Simple linkout to a paper
Which paper mentions the yaaJ gene?
Solution
pmid <- mapIds(org.EcK12.eg.db, 'yaaJ', 'PMID', keytype='SYMBOL')[1] browseURL(paste0('https://www.ncbi.nlm.nih.gov/pubmed/?term=', pmid))
Over-representation analysis of biological processes
We want to examine if the most differentially expressed genes have any particular biological processes in common. We will do this using the function gage
from the gage
package to perform Gene Set Enrichment Analysis (GSEA). The input to gage
must be Entrez identifiers so we first need to map our gene symbols to Entrez. Bioconductor conveniently provides this mapping so all we need to do is to load the right annotation package and map our identifiers. We also define an object universe
which holds all the genes which were present in our dataset, and which could be mapped to Entrez identifiers - that is simply all our mapped genes except the missing values (na = not available).
First we need to load some packages that we are going to use.
library(org.EcK12.eg.db)
library(GO.db)
library(gage)
symbol2entrez <- mapIds(org.EcK12.eg.db, rownames(lrt), "ENTREZID", keytype="SYMBOL")
'select()' returned 1:many mapping between keys and columns
fc <- lrt$table$logFC[!is.na(symbol2entrez)]

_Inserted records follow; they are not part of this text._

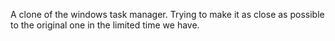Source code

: A clone of the windows task manager. Trying to make it as close as possible to the original one in the limited time we have.
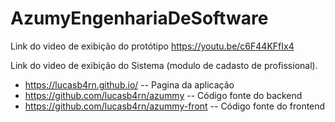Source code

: # AzumyEngenhariaDeSoftware

Link do video de exibição do protótipo
https://youtu.be/c6F44KFfIx4

Link do video de exibição do Sistema (modulo de cadasto de profissional).


- https://lucasb4rn.github.io/  -- Pagina da aplicação
- https://github.com/lucasb4rn/azummy -- Código fonte do backend
- https://github.com/lucasb4rn/azummy-front -- Código fonte do frontend
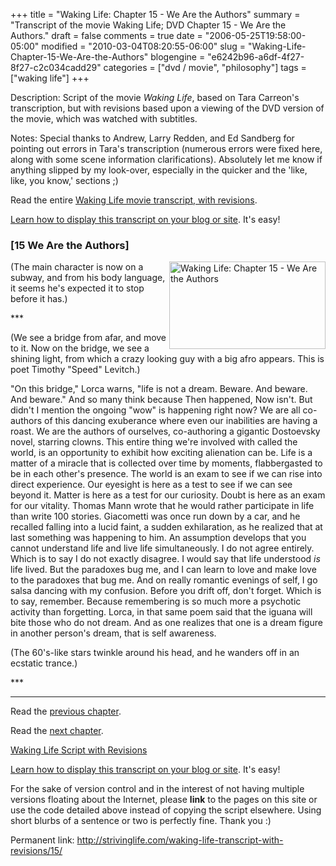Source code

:+++
title = "Waking Life: Chapter 15 - We Are the Authors"
summary = "Transcript of the movie Waking Life; DVD Chapter 15 - We Are the Authors."
draft = false
comments = true
date = "2006-05-25T19:58:00-05:00"
modified = "2010-03-04T08:20:55-06:00"
slug = "Waking-Life-Chapter-15-We-Are-the-Authors"
blogengine = "e6242b96-a6df-4f27-8f27-c2c034cadd29"
categories = ["dvd / movie", "philosophy"]
tags = ["waking life"]
+++

<div class="WPArticleInfo">
<p>
Description: Script of the movie <em>Waking Life</em>, based on Tara Carreon&#39;s transcription, but with revisions based upon a viewing of the DVD version of the movie, which was watched with subtitles. 
</p>
<p>
Notes: Special thanks to Andrew, Larry Redden, and Ed Sandberg for pointing out errors in Tara&#39;s transcription (numerous errors were fixed here, along with some scene information clarifications). Absolutely let me know if anything slipped by my look-over, especially in the quicker and the &#39;like, like, you know,&#39; sections ;) 
</p>
<p>
Read the entire <a href="/waking-life-transcript-with-revisions/">Waking Life movie transcript, with revisions</a>. 
</p>
<p>
<a href="/words/post/Display-parts-of-the-Waking-Life-Transcript-on-your-site.aspx">Learn how to display this transcript on your blog or site</a>. It&#39;s easy! 
</p>
</div>
<h3 class="waking_life_chapter">[<a id="fifteen" name="fifteen" title="fifteen"></a>15 We Are the Authors] </h3>
<p>
<a href="/files/images/WakingLife/WakingLife_15_1.jpg" onclick="window.open(this.href);return false;"><img src="/files/images/WakingLife/WakingLife_15_1_t.jpg" alt="Waking Life: Chapter 15 - We Are the Authors" width="250" height="140" align="right" /></a>(The main character is now on a subway, and from his body language, it seems he&#39;s expected it to stop before it has.) 
</p>
<p>
*** 
</p>
<p>
(We see a bridge from afar, and move to it. Now on the bridge, we see a shining light, from which a crazy looking guy with a big afro appears. This is poet Timothy &quot;Speed&quot; Levitch.) 
</p>
<p>
&quot;On this bridge,&quot; Lorca warns, &quot;life is not a dream. Beware. And beware. And beware.&quot; And so many think because Then happened, Now isn&#39;t. But didn&#39;t I mention the ongoing &quot;wow&quot; is happening right now? We are all co-authors of this dancing exuberance where even our inabilities are having a roast. We are the authors of ourselves, co-authoring a gigantic Dostoevsky novel, starring clowns. This entire thing we&#39;re involved with called the world, is an opportunity to exhibit how exciting alienation can be. Life is a matter of a miracle that is collected over time by moments, flabbergasted to be in each other&#39;s presence. The world is an exam to see if we can rise into direct experience. Our eyesight is here as a test to see if we can see beyond it. Matter is here as a test for our curiosity. Doubt is here as an exam for our vitality. Thomas Mann wrote that he would rather participate in life than write 100 stories. Giacometti was once run down by a car, and he recalled falling into a lucid faint, a sudden exhilaration, as he realized that at last something was happening to him. An assumption develops that you cannot understand life and live life simultaneously. I do not agree entirely. Which is to say I do not exactly disagree. I would say that life understood <em>is</em> life lived. But the paradoxes bug me, and I can learn to love and make love to the paradoxes that bug me. And on really romantic evenings of self, I go salsa dancing with my confusion. Before you drift off, don&#39;t forget. Which is to say, remember. Because remembering is so much more a psychotic activity than forgetting. Lorca, in that same poem said that the iguana will bite those who do not dream. And as one realizes that one is a dream figure in another person&#39;s dream, that is self awareness. 
</p>
<p>
(The 60&#39;s-like stars twinkle around his head, and he wanders off in an ecstatic trance.) 
</p>
<p>
*** 
</p>
<hr />
<p>
Read the <a href="/waking-life-transcript-with-revisions/14/">previous chapter</a>. 
</p>
<p>
Read the <a href="/waking-life-transcript-with-revisions/16/">next chapter</a>. 
</p>
<p>
<a href="/waking-life-transcript-with-revisions/">Waking Life Script with Revisions</a> 
</p>
<div class="tip">
<p>
<a href="/words/post/Display-parts-of-the-Waking-Life-Transcript-on-your-site.aspx">Learn how to display this transcript on your blog or site</a>. It&#39;s easy! 
</p>
<p>
For the sake of version control and in the interest of not having multiple versions floating about the Internet, please <strong>link</strong> to the pages on this site or use the code detailed above instead of copying the script elsewhere. Using short blurbs of a sentence or two is perfectly fine. Thank you :) 
</p>
<p>
Permanent link: <a href="/waking-life-transcript-with-revisions/15/">http://strivinglife.com/waking-life-transcript-with-revisions/15/</a> 
</p>
</div>

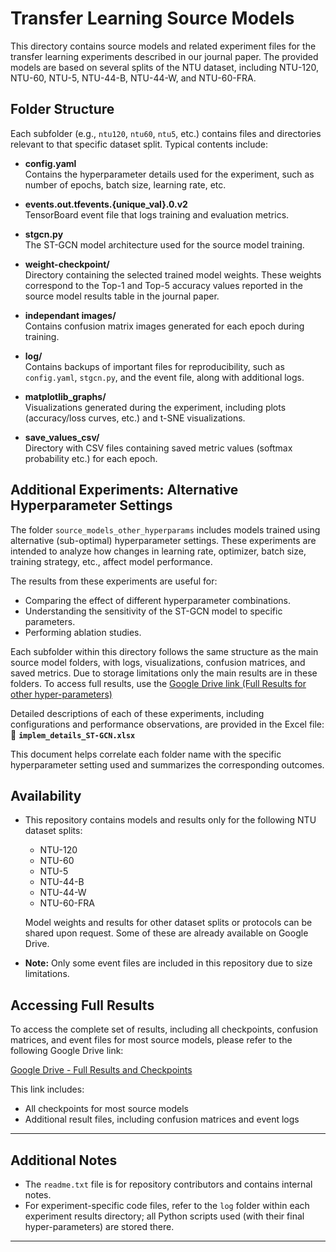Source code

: 
# Transfer Learning Source Models

This directory contains source models and related experiment files for the transfer learning experiments described in our journal paper. The provided models are based on several splits of the NTU dataset, including NTU-120, NTU-60, NTU-5, NTU-44-B, NTU-44-W, and NTU-60-FRA.

## Folder Structure

Each subfolder (e.g., `ntu120`, `ntu60`, `ntu5`, etc.) contains files and directories relevant to that specific dataset split. Typical contents include:

- **config.yaml**  
  Contains the hyperparameter details used for the experiment, such as number of epochs, batch size, learning rate, etc.

- **events.out.tfevents.{unique_val}.0.v2**  
  TensorBoard event file that logs training and evaluation metrics.

- **stgcn.py**  
  The ST-GCN model architecture used for the source model training.

- **weight-checkpoint/**  
  Directory containing the selected trained model weights. These weights correspond to the Top-1 and Top-5 accuracy values reported in the source model results table in the journal paper.

- **independant images/**  
  Contains confusion matrix images generated for each epoch during training.

- **log/**  
  Contains backups of important files for reproducibility, such as `config.yaml`, `stgcn.py`, and the event file, along with additional logs.

- **matplotlib_graphs/**  
  Visualizations generated during the experiment, including plots (accuracy/loss curves, etc.) and t-SNE visualizations.

- **save_values_csv/**  
  Directory with CSV files containing saved metric values (softmax probability etc.) for each epoch.

## Additional Experiments: Alternative Hyperparameter Settings

The folder `source_models_other_hyperparams` includes models trained using alternative (sub-optimal) hyperparameter settings. These experiments are intended to analyze how changes in learning rate, optimizer, batch size, training strategy, etc., affect model performance.

The results from these experiments are useful for:
- Comparing the effect of different hyperparameter combinations.
- Understanding the sensitivity of the ST-GCN model to specific parameters.
- Performing ablation studies.

Each subfolder within this directory follows the same structure as the main source model folders, with logs, visualizations, confusion matrices, and saved metrics.
Due to storage limitations only the main results are in these folders. To access full results, use the [Google Drive link (Full Results for other hyper-parameters)](https://drive.google.com/file/d/1HxafuxDxVJeATgVNSF1mhJBe554trRiw/view?usp=drive_link)

Detailed descriptions of each of these experiments, including configurations and performance observations, are provided in the Excel file:
📄 **`implem_details_ST-GCN.xlsx`**

This document helps correlate each folder name with the specific hyperparameter setting used and summarizes the corresponding outcomes.

## Availability

- This repository contains models and results only for the following NTU dataset splits:
  - NTU-120
  - NTU-60
  - NTU-5
  - NTU-44-B
  - NTU-44-W
  - NTU-60-FRA

  Model weights and results for other dataset splits or protocols can be shared upon request. Some of these are already available on Google Drive.

- **Note:** Only some event files are included in this repository due to size limitations.

## Accessing Full Results

To access the complete set of results, including all checkpoints, confusion matrices, and event files for most source models, please refer to the following Google Drive link:

[Google Drive - Full Results and Checkpoints](https://drive.google.com/drive/folders/1fY6NaHDik52XW6KmZnEX1bOOWsQjqQBs?usp=sharing)

This link includes:
- All checkpoints for most source models
- Additional result files, including confusion matrices and event logs

---

## Additional Notes

- The `readme.txt` file is for repository contributors and contains internal notes.
- For experiment-specific code files, refer to the `log` folder within each experiment results directory; all Python scripts used (with their final hyper-parameters) are stored there.

---

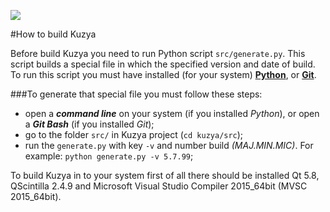 ![](https://github.com/PLLUG/kuzya/blob/development/src/images/Kuzya_about.png)

#How to build Kuzya

Before build Kuzya you need to run Python script `src/generate.py`. This script builds a special file in which the specified version and date of build. To run this script you must have installed (for your system) [**Python**](https://www.python.org/downloads/), or [**Git**](https://git-scm.com/downloads).

###To generate that special file you must follow these steps:
* open a _**command line**_ on your system (if you installed _Python_), or open a _**Git Bash**_ (if you installed _Git_);
* go to the folder `src/` in Kuzya project (`cd kuzya/src`);
* run the `generate.py` with key `-v` and number build _(MAJ.MIN.MIC)_. For example: `python generate.py -v 5.7.99`;

To build Kuzya in to your system first of all there should be installed Qt 5.8, QScintilla 2.4.9 and Microsoft Visual Studio Compiler 2015_64bit (MVSC 2015_64bit).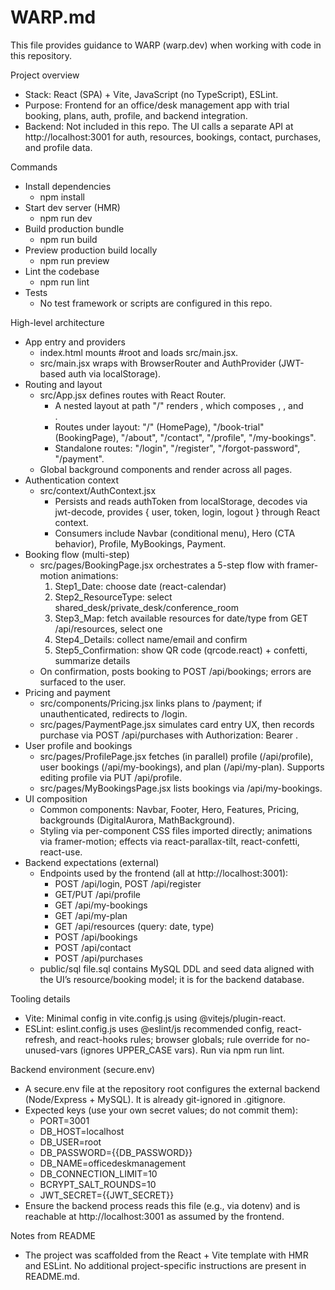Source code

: # WARP.md

This file provides guidance to WARP (warp.dev) when working with code in this repository.

Project overview
- Stack: React (SPA) + Vite, JavaScript (no TypeScript), ESLint.
- Purpose: Frontend for an office/desk management app with trial booking, plans, auth, profile, and backend integration.
- Backend: Not included in this repo. The UI calls a separate API at http://localhost:3001 for auth, resources, bookings, contact, purchases, and profile data.

Commands
- Install dependencies
  - npm install
- Start dev server (HMR)
  - npm run dev
- Build production bundle
  - npm run build
- Preview production build locally
  - npm run preview
- Lint the codebase
  - npm run lint
- Tests
  - No test framework or scripts are configured in this repo.

High-level architecture
- App entry and providers
  - index.html mounts #root and loads src/main.jsx.
  - src/main.jsx wraps <App /> with BrowserRouter and AuthProvider (JWT-based auth via localStorage).
- Routing and layout
  - src/App.jsx defines routes with React Router.
    - A nested layout at path "/" renders <Layout />, which composes <Navbar />, <Outlet />, and <Footer />.
    - Routes under layout: "/" (HomePage), "/book-trial" (BookingPage), "/about", "/contact", "/profile", "/my-bookings".
    - Standalone routes: "/login", "/register", "/forgot-password", "/payment".
  - Global background components <DigitalAurora /> and <MathBackground /> render across all pages.
- Authentication context
  - src/context/AuthContext.jsx
    - Persists and reads authToken from localStorage, decodes via jwt-decode, provides { user, token, login, logout } through React context.
    - Consumers include Navbar (conditional menu), Hero (CTA behavior), Profile, MyBookings, Payment.
- Booking flow (multi-step)
  - src/pages/BookingPage.jsx orchestrates a 5-step flow with framer-motion animations:
    1) Step1_Date: choose date (react-calendar)
    2) Step2_ResourceType: select shared_desk/private_desk/conference_room
    3) Step3_Map: fetch available resources for date/type from GET /api/resources, select one
    4) Step4_Details: collect name/email and confirm
    5) Step5_Confirmation: show QR code (qrcode.react) + confetti, summarize details
  - On confirmation, posts booking to POST /api/bookings; errors are surfaced to the user.
- Pricing and payment
  - src/components/Pricing.jsx links plans to /payment; if unauthenticated, redirects to /login.
  - src/pages/PaymentPage.jsx simulates card entry UX, then records purchase via POST /api/purchases with Authorization: Bearer <token>.
- User profile and bookings
  - src/pages/ProfilePage.jsx fetches (in parallel) profile (/api/profile), user bookings (/api/my-bookings), and plan (/api/my-plan). Supports editing profile via PUT /api/profile.
  - src/pages/MyBookingsPage.jsx lists bookings via /api/my-bookings.
- UI composition
  - Common components: Navbar, Footer, Hero, Features, Pricing, backgrounds (DigitalAurora, MathBackground).
  - Styling via per-component CSS files imported directly; animations via framer-motion; effects via react-parallax-tilt, react-confetti, react-use.
- Backend expectations (external)
  - Endpoints used by the frontend (all at http://localhost:3001):
    - POST /api/login, POST /api/register
    - GET/PUT /api/profile
    - GET /api/my-bookings
    - GET /api/my-plan
    - GET /api/resources (query: date, type)
    - POST /api/bookings
    - POST /api/contact
    - POST /api/purchases
  - public/sql file.sql contains MySQL DDL and seed data aligned with the UI’s resource/booking model; it is for the backend database.

Tooling details
- Vite: Minimal config in vite.config.js using @vitejs/plugin-react.
- ESLint: eslint.config.js uses @eslint/js recommended config, react-refresh, and react-hooks rules; browser globals; rule override for no-unused-vars (ignores UPPER_CASE vars). Run via npm run lint.

Backend environment (secure.env)
- A secure.env file at the repository root configures the external backend (Node/Express + MySQL). It is already git-ignored in .gitignore.
- Expected keys (use your own secret values; do not commit them):
  - PORT=3001
  - DB_HOST=localhost
  - DB_USER=root
  - DB_PASSWORD={{DB_PASSWORD}}
  - DB_NAME=officedeskmanagement
  - DB_CONNECTION_LIMIT=10
  - BCRYPT_SALT_ROUNDS=10
  - JWT_SECRET={{JWT_SECRET}}
- Ensure the backend process reads this file (e.g., via dotenv) and is reachable at http://localhost:3001 as assumed by the frontend.

Notes from README
- The project was scaffolded from the React + Vite template with HMR and ESLint. No additional project-specific instructions are present in README.md.
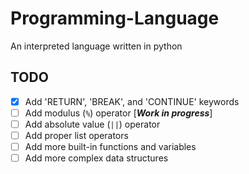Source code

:# Programming-Language
An interpreted language written in python

## TODO
- [x] Add 'RETURN', 'BREAK', and 'CONTINUE' keywords
- [ ] Add modulus (`%`) operator [**_Work in progress_**]
- [ ] Add absolute value (`||`) operator
- [ ] Add proper list operators
- [ ] Add more built-in functions and variables
- [ ] Add more complex data structures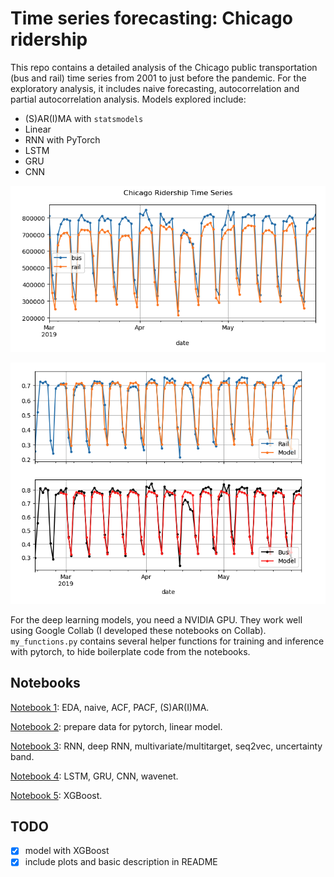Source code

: # Time series forecasting: Chicago ridership

This repo contains a detailed analysis of the Chicago public transportation (bus and rail) time series from 2001 to just before the pandemic. For the exploratory analysis, it includes naive forecasting, autocorrelation and partial autocorrelation analysis. Models explored include: 

- (S)AR(I)MA with `statsmodels`
- Linear
- RNN with PyTorch
- LSTM
- GRU
- CNN

![](images/ts.png)

![](images/example-models.png)

For the deep learning models, you need a NVIDIA GPU. They work well using Google Collab (I developed these notebooks on Collab). `my_functions.py` contains several helper functions for training and inference with pytorch, to hide boilerplate code from the notebooks.

## Notebooks

[Notebook 1](1-basics,%20ARIMA.ipynb): EDA, naive, ACF, PACF, (S)AR(I)MA.

[Notebook 2](2-ML,%20linear%20model.ipynb): prepare data for pytorch, linear model.

[Notebook 3](3_RNN_and_more—need_NVIDIA_GPU.ipynb): RNN, deep RNN, multivariate/multitarget, seq2vec, uncertainty band.

[Notebook 4](4_LSTM—need_NVIDIA_GPU.ipynb): LSTM, GRU, CNN, wavenet.

[Notebook 5](5-XGBoost.ipynb): XGBoost.


## TODO

- [x] model with XGBoost
- [x] include plots and basic description in README
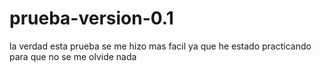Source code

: # prueba-version-0.1
la verdad esta prueba se me hizo mas facil ya que he estado practicando para que no se me olvide nada
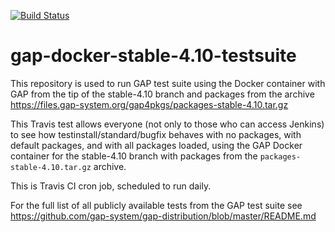 [![Build Status](https://travis-ci.com/gap-infra/gap-docker-stable-4.10-testsuite.svg?branch=master)](https://travis-ci.com/gap-infra/gap-docker-stable-4.10-testsuite)

# gap-docker-stable-4.10-testsuite

This repository is used to run GAP test suite using the Docker container
with GAP from the tip of the stable-4.10 branch and packages from the archive
https://files.gap-system.org/gap4pkgs/packages-stable-4.10.tar.gz

This Travis test allows everyone (not only to those who can access Jenkins)
to see how testinstall/standard/bugfix behaves with no packages, with default
packages, and with all packages loaded, using the GAP Docker container for
the stable-4.10 branch with packages from the `packages-stable-4.10.tar.gz` archive.

This is Travis CI cron job, scheduled to run daily.

For the full list of all publicly available tests from the GAP test suite
see https://github.com/gap-system/gap-distribution/blob/master/README.md
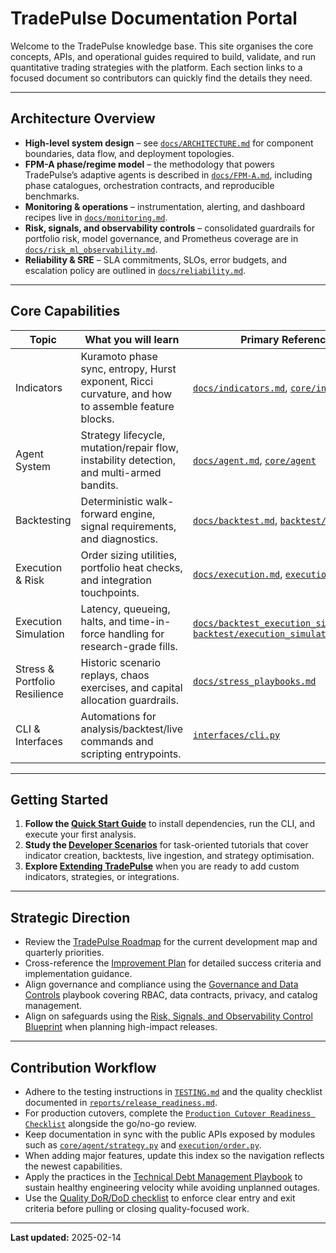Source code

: # TradePulse Documentation Portal

Welcome to the TradePulse knowledge base. This site organises the core
concepts, APIs, and operational guides required to build, validate, and run
quantitative trading strategies with the platform. Each section links to a
focused document so contributors can quickly find the details they need.

---

## Architecture Overview

- **High-level system design** – see [`docs/ARCHITECTURE.md`](ARCHITECTURE.md)
  for component boundaries, data flow, and deployment topologies.
- **FPM-A phase/regime model** – the methodology that powers TradePulse’s
  adaptive agents is described in [`docs/FPM-A.md`](FPM-A.md), including phase
  catalogues, orchestration contracts, and reproducible benchmarks.
- **Monitoring & operations** – instrumentation, alerting, and dashboard
  recipes live in [`docs/monitoring.md`](monitoring.md).
- **Risk, signals, and observability controls** – consolidated guardrails for
  portfolio risk, model governance, and Prometheus coverage are in
  [`docs/risk_ml_observability.md`](risk_ml_observability.md).
- **Reliability & SRE** – SLA commitments, SLOs, error budgets, and escalation
  policy are outlined in [`docs/reliability.md`](reliability.md).

---

## Core Capabilities

| Topic | What you will learn | Primary References |
| ----- | ------------------- | ------------------ |
| Indicators | Kuramoto phase sync, entropy, Hurst exponent, Ricci curvature, and how to assemble feature blocks. | [`docs/indicators.md`](indicators.md), [`core/indicators`](../core/indicators) |
| Agent System | Strategy lifecycle, mutation/repair flow, instability detection, and multi-armed bandits. | [`docs/agent.md`](agent.md), [`core/agent`](../core/agent) |
| Backtesting | Deterministic walk-forward engine, signal requirements, and diagnostics. | [`docs/backtest.md`](backtest.md), [`backtest/engine.py`](../backtest/engine.py) |
| Execution & Risk | Order sizing utilities, portfolio heat checks, and integration touchpoints. | [`docs/execution.md`](execution.md), [`execution`](../execution) |
| Execution Simulation | Latency, queueing, halts, and time-in-force handling for research-grade fills. | [`docs/backtest_execution_simulation.md`](backtest_execution_simulation.md), [`backtest/execution_simulation.py`](../backtest/execution_simulation.py) |
| Stress & Portfolio Resilience | Historic scenario replays, chaos exercises, and capital allocation guardrails. | [`docs/stress_playbooks.md`](stress_playbooks.md) |
| CLI & Interfaces | Automations for analysis/backtest/live commands and scripting entrypoints. | [`interfaces/cli.py`](../interfaces/cli.py) |

---

## Getting Started

1. **Follow the [Quick Start Guide](quickstart.md)** to install dependencies,
   run the CLI, and execute your first analysis.
2. **Study the [Developer Scenarios](scenarios.md)** for task-oriented
   tutorials that cover indicator creation, backtests, live ingestion, and
   strategy optimisation.
3. **Explore [Extending TradePulse](extending.md)** when you are ready to add
   custom indicators, strategies, or integrations.

---

## Strategic Direction

- Review the [TradePulse Roadmap](roadmap.md) for the current development map and
  quarterly priorities.
- Cross-reference the [Improvement Plan](improvement_plan.md) for detailed
  success criteria and implementation guidance.
- Align governance and compliance using the
  [Governance and Data Controls](governance.md) playbook covering RBAC, data
  contracts, privacy, and catalog management.
- Align on safeguards using the [Risk, Signals, and Observability Control
  Blueprint](risk_ml_observability.md) when planning high-impact releases.

---

## Contribution Workflow

- Adhere to the testing instructions in [`TESTING.md`](../TESTING.md) and the
  quality checklist documented in [`reports/release_readiness.md`](../reports/release_readiness.md).
- For production cutovers, complete the
  [`Production Cutover Readiness Checklist`](../reports/prod_cutover_readiness_checklist.md)
  alongside the go/no-go review.
- Keep documentation in sync with the public APIs exposed by modules such as
  [`core/agent/strategy.py`](../core/agent/strategy.py) and
  [`execution/order.py`](../execution/order.py).
- When adding major features, update this index so the navigation reflects the
  newest capabilities.
- Apply the practices in the [Technical Debt Management Playbook](technical-debt.md)
  to sustain healthy engineering velocity while avoiding unplanned outages.
- Use the [Quality DoR/DoD checklist](quality-dor-dod.md) to enforce clear entry
  and exit criteria before pulling or closing quality-focused work.

---

**Last updated:** 2025-02-14
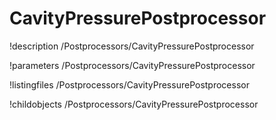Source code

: <!-- MOOSE Documentation Stub: Remove this when content is added. -->

# CavityPressurePostprocessor
!description /Postprocessors/CavityPressurePostprocessor

!parameters /Postprocessors/CavityPressurePostprocessor

!listingfiles /Postprocessors/CavityPressurePostprocessor

!childobjects /Postprocessors/CavityPressurePostprocessor
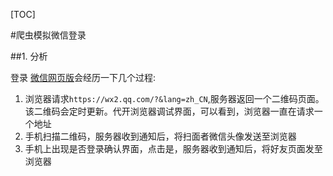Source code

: [TOC]


#爬虫模拟微信登录

##1. 分析

登录 [微信网页版](https://wx2.qq.com/?&lang=zh_CN)会经历一下几个过程:

1. 浏览器请求`https://wx2.qq.com/?&lang=zh_CN`,服务器返回一个二维码页面。该二维码会定时更新。代开浏览器调试界面，可以看到，浏览器一直在请求一个地址
2.  手机扫描二维码，服务器收到通知后，将扫面者微信头像发送至浏览器
3.  手机上出现是否登录确认界面，点击是，服务器收到通知后，将好友页面发至浏览器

names(fc) <- na.omit(symbol2entrez)
Next we need to create a mapping between gene identifiers and GO terms.
allGo <- as.list(GOTERM)
bp <- Filter(function(go) go@Ontology == 'BP', allGo)
goMapping <- mget(names(bp), org.EcK12.egGO2ALLEGS, ifnotfound=NA)
Then we do the gene set enrichment analysis
goFc <- gage(fc, goMapping)
goGreater <- as.data.frame(goFc$greater)
goGreater <- goGreater[goGreater$q.val < 0.01 & !is.na(goGreater$q.val),]
goTermNames <- lapply(mget(rownames(goGreater), GOTERM), function(go) go@Term)
goGreater$Term <- goTermNames[rownames(goGreater)]
goGreater
p.geomean stat.mean p.val q.val set.size
GO:0009060 5.354608e-11 7.793566 5.354608e-11 3.742871e-08 47
GO:0006790 1.271839e-06 4.855632 1.271839e-06 4.445079e-04 94
GO:0015688 3.250781e-05 5.274365 3.250781e-05 5.680740e-03 10
GO:0015891 3.250781e-05 5.274365 3.250781e-05 5.680740e-03 10
GO:0006812 5.357835e-05 3.935893 5.357835e-05 7.490254e-03 150
exp1 Term
GO:0009060 5.354608e-11 aerobic respiration
GO:0006790 1.271839e-06 sulfur compound metabolic process
GO:0015688 3.250781e-05 iron chelate transport
GO:0015891 3.250781e-05 siderophore transport
GO:0006812 5.357835e-05 cation transport
Which genes decreased in transition to aerobic conditions?
Adjust the code to instead look a genes that decreased in expression!
Key Points
Use vignettes to get introduced to a new package.
Gene expression analysis edgeR can be quite straight-forward.